[PATCH] RISC-V: KVM: Redirect instruction access fault trap to guest

Sat Sep 14 09:39:45 PDT 2024

Hi Anup,

On 2024-09-12 11:32 PM, Anup Patel wrote:
> On Fri, Sep 13, 2024 at 6:09 AM Samuel Holland
> <samuel.holland at sifive.com> wrote:
>>
>> On 2024-09-12 4:03 AM, Quan Zhou wrote:
>>>
>>> On 2024/8/29 14:20, zhouquan at iscas.ac.cn wrote:
>>>> From: Quan Zhou <zhouquan at iscas.ac.cn>
>>>>
>>>> The M-mode redirects an unhandled instruction access
>>>> fault trap back to S-mode when not delegating it to
>>>> VS-mode(hedeleg). However, KVM running in HS-mode
>>>> terminates the VS-mode software when back from M-mode.
>>>>
>>>> The KVM should redirect the trap back to VS-mode, and
>>>> let VS-mode trap handler decide the next step.
>>>>
>>>> Signed-off-by: Quan Zhou <zhouquan at iscas.ac.cn>
>>>> ---
>>>>   arch/riscv/kvm/vcpu_exit.c | 1 +
>>>>   1 file changed, 1 insertion(+)
>>>>
>>>> diff --git a/arch/riscv/kvm/vcpu_exit.c b/arch/riscv/kvm/vcpu_exit.c
>>>> index fa98e5c024b2..696b62850d0b 100644
>>>> --- a/arch/riscv/kvm/vcpu_exit.c
>>>> +++ b/arch/riscv/kvm/vcpu_exit.c
>>>> @@ -182,6 +182,7 @@ int kvm_riscv_vcpu_exit(struct kvm_vcpu *vcpu, struct
>>>> kvm_run *run,
>>>>       ret = -EFAULT;
>>>>       run->exit_reason = KVM_EXIT_UNKNOWN;
>>>>       switch (trap->scause) {
>>>> +    case EXC_INST_ACCESS:
>>>
>>> A gentle ping, the instruction access fault should be redirected to
>>> VS-mode for handling, is my understanding correct?
>>
>> Yes, this looks correct. However, I believe it would be equivalent (and more
>> efficient) to add EXC_INST_ACCESS to KVM_HEDELEG_DEFAULT in asm/kvm_host.h.
>>
>> I don't understand why some exceptions are delegated with hedeleg and others are
>> caught and redirected here with no further processing. Maybe someone thought
>> that it wasn't valid to set a bit in hedeleg if the corresponding bit was
>> cleared in medeleg? But this doesn't make sense, as S-mode cannot know which
>> bits are set in medeleg (maybe none are!).
>>
>> So the hypervisor must either:
>>  1) assume M-mode firmware checks hedeleg and redirects exceptions to VS-mode
>>     regardless of medeleg, in which case all four of these exceptions can be
>>     moved to KVM_HEDELEG_DEFAULT and removed from this switch statement, or
>>
>>  2) assume M-mode might not check hedeleg and redirect exceptions to VS-mode,
>>     and since no bits are guaranteed to be set in medeleg, any bit set in
>>     hedeleg must _also_ be handled in the switch case here.
>>
>> Anup, Atish, thoughts?
> 
> Any exception delegated to VS-mode via hedeleg means it is directly delivered
> to VS-mode without any intervention of HS-mode. This aligns with the RISC-V
> priv specification and there is no alternate semantics assumed by KVM RISC-V.
> 
> At the moment, for KVM RISC-V we are converging towards the following
> approach:
> 
> 1) Only delegate "supervisor expected" traps to VS-mode via hedeleg
> which supervisor software is generally expected to directly handle such
> as breakpoint, user syscall, inst page fault, load page fault, and store
> page fault.
> 
> 2) Other "supervisor unexpected" traps are redirected to VS-mode via
> software in HS-mode because these are not typically expected by supervisor
> software and KVM RISC-V should at least gather some stats for such traps.

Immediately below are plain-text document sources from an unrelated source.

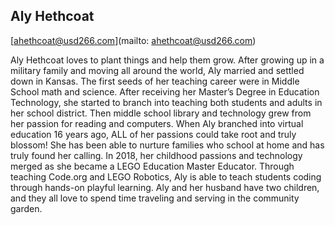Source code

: ## Aly Hethcoat

[ahethcoat@usd266.com](mailto: ahethcoat@usd266.com)

Aly Hethcoat loves to plant things and help them grow. After growing up in a military family and moving all around the world, Aly married and settled down in Kansas.  The first seeds of her teaching career were in Middle School math and science. After receiving her Master’s Degree in Education Technology, she started to branch into teaching both students and adults in her school district. Then middle school library and technology grew from her passion for reading and computers. When Aly branched into virtual education 16 years ago, ALL of her passions could take root and truly blossom! She has been able to nurture families who school at home and has truly found her calling. In 2018, her childhood passions and technology merged as she became a LEGO Education Master Educator.  Through teaching Code.org and LEGO Robotics, Aly is able to teach students coding through hands-on playful learning. Aly and her husband have two children, and they all love to spend time traveling and serving in the community garden.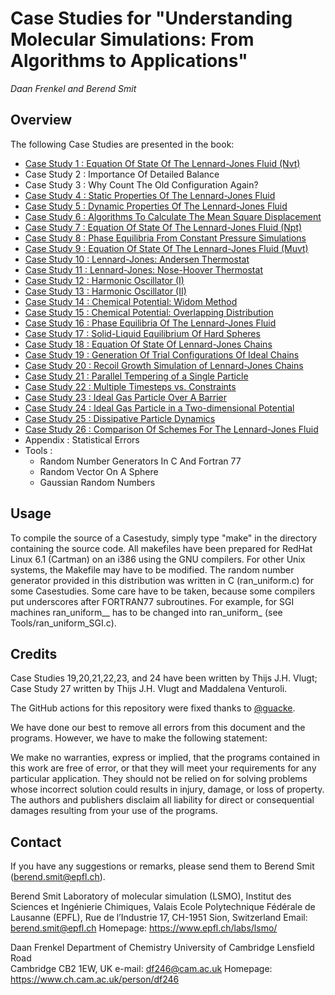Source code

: # Case Studies for "Understanding Molecular Simulations: From Algorithms to Applications"

*Daan Frenkel and Berend Smit*

## Overview 

The following Case Studies are presented in the book: 

- [Case Study 1  : Equation Of State Of The Lennard-Jones Fluid (Nvt)](CaseStudy_01)
- Case Study 2  : Importance Of Detailed Balance 
- Case Study 3  : Why Count The Old Configuration Again? 
- [Case Study 4  : Static Properties Of The Lennard-Jones Fluid](CaseStudy_04)
- [Case Study 5  : Dynamic Properties Of The Lennard-Jones Fluid](CaseStudy_05)
- [Case Study 6  : Algorithms To Calculate The Mean Square Displacement](CaseStudy_06) 
- [Case Study 7  : Equation Of State Of The Lennard-Jones Fluid (Npt)](CaseStudy_07) 
- [Case Study 8  : Phase Equilibria From Constant Pressure Simulations](CaseStudy_08) 
- [Case Study 9  : Equation Of State Of The Lennard-Jones Fluid (Muvt)](CaseStudy_09) 
- [Case Study 10 : Lennard-Jones: Andersen Thermostat](CaseStudy_10) 
- [Case Study 11 : Lennard-Jones: Nose-Hoover Thermostat](CaseStudy_11) 
- [Case Study 12 : Harmonic Oscillator (I)](CaseStudy_12) 
- [Case Study 13 : Harmonic Oscillator (II)](CaseStudy_13) 
- [Case Study 14 : Chemical Potential: Widom Method](CaseStudy_14) 
- [Case Study 15 : Chemical Potential: Overlapping Distribution](CaseStudy_15) 
- [Case Study 16 : Phase Equilibria Of The Lennard-Jones Fluid](CaseStudy_16) 
- [Case Study 17 : Solid-Liquid Equilibrium Of Hard Spheres](CaseStudy_17) 
- [Case Study 18 : Equation Of State Of Lennard-Jones Chains](CaseStudy_18) 
- [Case Study 19 : Generation Of Trial Configurations Of Ideal Chains](CaseStudy_19) 
- [Case Study 20 : Recoil Growth Simulation of Lennard-Jones Chains](CaseStudy_20)
- [Case Study 21 : Parallel Tempering of a Single Particle](CaseStudy_21)
- [Case Study 22 : Multiple Timesteps vs. Constraints](CaseStudy_22)               
- [Case Study 23 : Ideal Gas Particle Over A Barrier](CaseStudy_23) 
- [Case Study 24 : Ideal Gas Particle in a Two-dimensional Potential](CaseStudy_24)
- [Case Study 25 : Dissipative Particle Dynamics](CaseStudy_25)                  
- [Case Study 26 : Comparison Of Schemes For The Lennard-Jones Fluid](CaseStudy_26) 
- Appendix      : Statistical Errors 
- Tools         : 
   - Random Number Generators In C And Fortran 77
   - Random Vector On A Sphere
    - Gaussian Random Numbers

## Usage 

To compile the source of a Casestudy, simply type "make" in the
directory containing the source code. All makefiles have been prepared
for RedHat Linux 6.1 (Cartman) on an i386 using the GNU compilers. For
other Unix systems, the Makefile may have to be modified. The random
number generator provided in this distribution was written in C
(ran_uniform.c) for some Casestudies. Some care have to be taken,
because some compilers put underscores after FORTRAN77
subroutines. For example, for SGI machines ran_uniform__ has to be
changed into ran_uniform_ (see Tools/ran_uniform_SGI.c).



## Credits 
Case Studies 19,20,21,22,23, and 24 have been written by Thijs J.H. Vlugt; Case Study
27 written by Thijs J.H. Vlugt and Maddalena Venturoli. 
<!-- Additional
material about molecular simulations can be found on the web:
http://molsim.chem.uva.nl/course/material.html -->

The GitHub actions for this repository were fixed thanks to [@guacke](https://github.com/guacke).


We have done our best to remove all errors from this document and the
programs. However, we have to make the following statement:

We make no warranties, express or implied, that the programs contained
in this work are free of error, or that they will meet your
requirements for any particular application. They should not be
relied on for solving problems whose incorrect solution could results
in injury, damage, or loss of property. The authors and publishers
disclaim all liability for direct or consequential damages resulting
from your use of the programs.

## Contact 
If you have any suggestions or remarks, please send them to Berend
Smit (berend.smit@epfl.ch). 

Berend Smit 
Laboratory of molecular simulation (LSMO),
Institut des Sciences et Ingénierie Chimiques, Valais
Ecole Polytechnique Fédérale de Lausanne (EPFL), Rue de l’Industrie 17,
CH-1951 Sion, Switzerland
Email: berend.smit@epfl.ch 
Homepage: https://www.epfl.ch/labs/lsmo/

Daan Frenkel
Department of Chemistry	
University of Cambridge
Lensfield Road		
Cambridge CB2 1EW, UK
e-mail: df246@cam.ac.uk
Homepage: https://www.ch.cam.ac.uk/person/df246
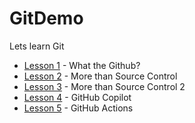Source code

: # GitDemo
Lets learn Git

- [Lesson 1](Lessons/Lesson1.md) - What the Github?
- [Lesson 2](Lessons/Lesson2.md) - More than Source Control
- [Lesson 3](Lessons/Lesson3.md) - More than Source Control 2
- [Lesson 4](Lessons/Lesson4.md) - GitHub Copilot
- [Lesson 5](Lessons/Lesson5.md) - GitHub Actions
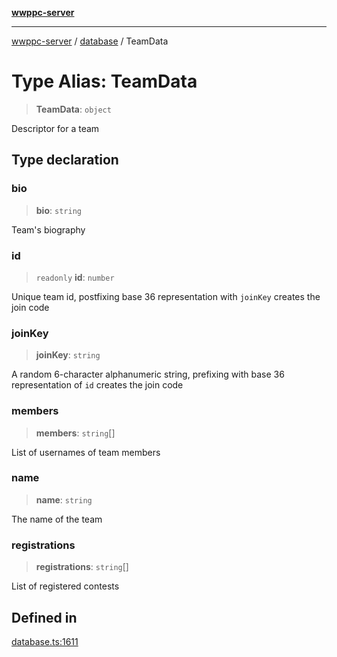 [**wwppc-server**](../../README.md)

***

[wwppc-server](../../modules.md) / [database](../README.md) / TeamData

# Type Alias: TeamData

> **TeamData**: `object`

Descriptor for a team

## Type declaration

### bio

> **bio**: `string`

Team's biography

### id

> `readonly` **id**: `number`

Unique team id, postfixing base 36 representation with `joinKey` creates the join code

### joinKey

> **joinKey**: `string`

A random 6-character alphanumeric string, prefixing with base 36 representation of `id` creates the join code

### members

> **members**: `string`[]

List of usernames of team members

### name

> **name**: `string`

The name of the team

### registrations

> **registrations**: `string`[]

List of registered contests

## Defined in

[database.ts:1611](https://github.com/WWPPC/WWPPC-server/blob/240fd8d39aa7a9e87385634bffd25137bc757d0a/src/database.ts#L1611)
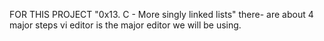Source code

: FOR THIS PROJECT
"0x13. C - More singly linked lists"
there- are about 4 major steps
vi editor is the major editor we will be using.
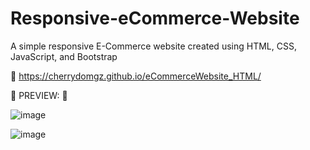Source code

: # Responsive-eCommerce-Website
A simple responsive E-Commerce website created using HTML, CSS, JavaScript, and Bootstrap

🔗 https://cherrydomgz.github.io/eCommerceWebsite_HTML/

💜 PREVIEW: 💜

![image](https://user-images.githubusercontent.com/105072341/167266222-b24a3e78-d813-4cc8-b234-846cefd8fd5c.png)

![image](https://user-images.githubusercontent.com/105072341/167266338-40dd7dd2-f3c2-44e6-8486-a742856cb3e4.png)


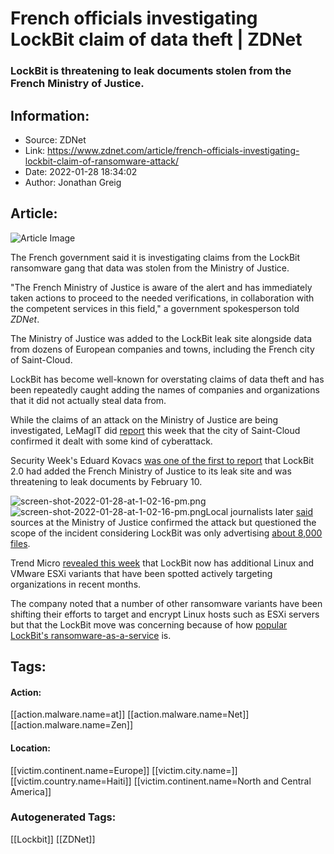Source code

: # French officials investigating LockBit claim of data theft | ZDNet
### LockBit is threatening to leak documents stolen from the French Ministry of Justice.

## Information:
+ Source: ZDNet
+ Link: https://www.zdnet.com/article/french-officials-investigating-lockbit-claim-of-ransomware-attack/
+ Date: 2022-01-28 18:34:02
+ Author: Jonathan Greig


## Article:
![Article Image](https://www.zdnet.com/a/img/resize/ddedba05f7852676963eaff57fec96b84c36c5b3/2018/06/15/b669af59-ed33-4265-9463-71d8853564ef/russianflagheroarticleistock470782316adrianhancu-1.jpg?width=770&height=578&fit=crop&auto=webp)

The French government said it is investigating claims from the LockBit ransomware gang that data was stolen from the Ministry of Justice.

"The French Ministry of Justice is aware of the alert and has immediately taken actions to proceed to the needed verifications, in collaboration with the competent services in this field," a government spokesperson told *ZDNet*. 

The Ministry of Justice was added to the LockBit leak site alongside data from dozens of European companies and towns, including the French city of Saint-Cloud. 

LockBit has become well-known for overstating claims of data theft and has been repeatedly caught adding the names of companies and organizations that it did not actually steal data from. 

While the claims of an attack on the Ministry of Justice are being investigated, LeMagIT did [report](https://www.lemagit.fr/actualites/252512561/LockBit-20-menace-de-divulguer-des-donnees-de-la-Justice-francaise?mid=1#cid=408186) this week that the city of Saint-Cloud confirmed it dealt with some kind of cyberattack. 

Security Week's Eduard Kovacs [was one of the first to report](https://www.securityweek.com/french-ministry-justice-targeted-ransomware-attack) that LockBit 2.0 had added the French Ministry of Justice to its leak site and was threatening to leak documents by February 10. 

![screen-shot-2022-01-28-at-1-02-16-pm.png]()![screen-shot-2022-01-28-at-1-02-16-pm.png](https://www.zdnet.com/a/img/resize/e747c8330414643b1d0872e3ad03b0e84560de94/2022/01/28/b148bc1c-707e-4ce8-ad08-995d5430f1c8/screen-shot-2022-01-28-at-1-02-16-pm.png?width=370&fit=bounds&auto=webp)Local journalists later [said](https://twitter.com/emile_marzolf/status/1486711427511451651) sources at the Ministry of Justice confirmed the attack but questioned the scope of the incident considering LockBit was only advertising [about 8,000 files](https://twitter.com/emile_marzolf/status/1486732458280120326). 






Trend Micro [revealed this week](https://www.zdnet.com/article/this-sneaky-ransomware-is-now-targeting-linux-servers-too/) that LockBit now has additional Linux and VMware ESXi variants that have been spotted actively targeting organizations in recent months. 

The company noted that a number of other ransomware variants have been shifting their efforts to target and encrypt Linux hosts such as ESXi servers but that the LockBit move was concerning because of how [popular LockBit's ransomware-as-a-service](https://www.zdnet.com/article/blackmatter-ransomware-to-shut-down-affiliates-transferring-victims-to-lockbit/) is. 





## Tags:

#### Action:
[[action.malware.name=at]] [[action.malware.name=Net]] [[action.malware.name=Zen]]

#### Location:
[[victim.continent.name=Europe]] [[victim.city.name=]] [[victim.country.name=Haiti]] [[victim.continent.name=North and Central America]]

### Autogenerated Tags:
[[Lockbit]] [[ZDNet]]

Can you point me to where we collect stats for these traps? I don't see any code
in kvm_riscv_vcpu_exit() that does this.

> Previously, we were redirecting such unexpect traps to KVM user space
> where the KVM user space tool will simply dump the VCPU state and kill
> the Guest/VM.

Currently we have 5 exception types that go through software in HS-mode but
never kill the guest: EXC_INST_ILLEGAL, EXC_LOAD_MISALIGNED,
EXC_STORE_MISALIGNED, EXC_LOAD_ACCESS, and EXC_STORE_ACCESS. Are those
considered "expected" or "unexpected"?

> The inst misaligned trap was historically always set in hedeleg but we
> should update it based on the above approach.

What are the criteria for determining if a trap is "supervisor expected" or
"supervisor unexpected"? Certainly any trap that can be triggered by misbehaved
software in VU-mode should not kill the guest. Similarly, any trap that can be
triggered by a misbehaved nested VS-mode guest should not kill the outer guest
either.

So the only reason I see for not delegating them is to collect stats, but I
wonder if that is worth the performance cost. I would rather make misaligned
loads/stores (for example) faster in the guest than have a count of them at the
hypervisor level.

Regards,
Samuel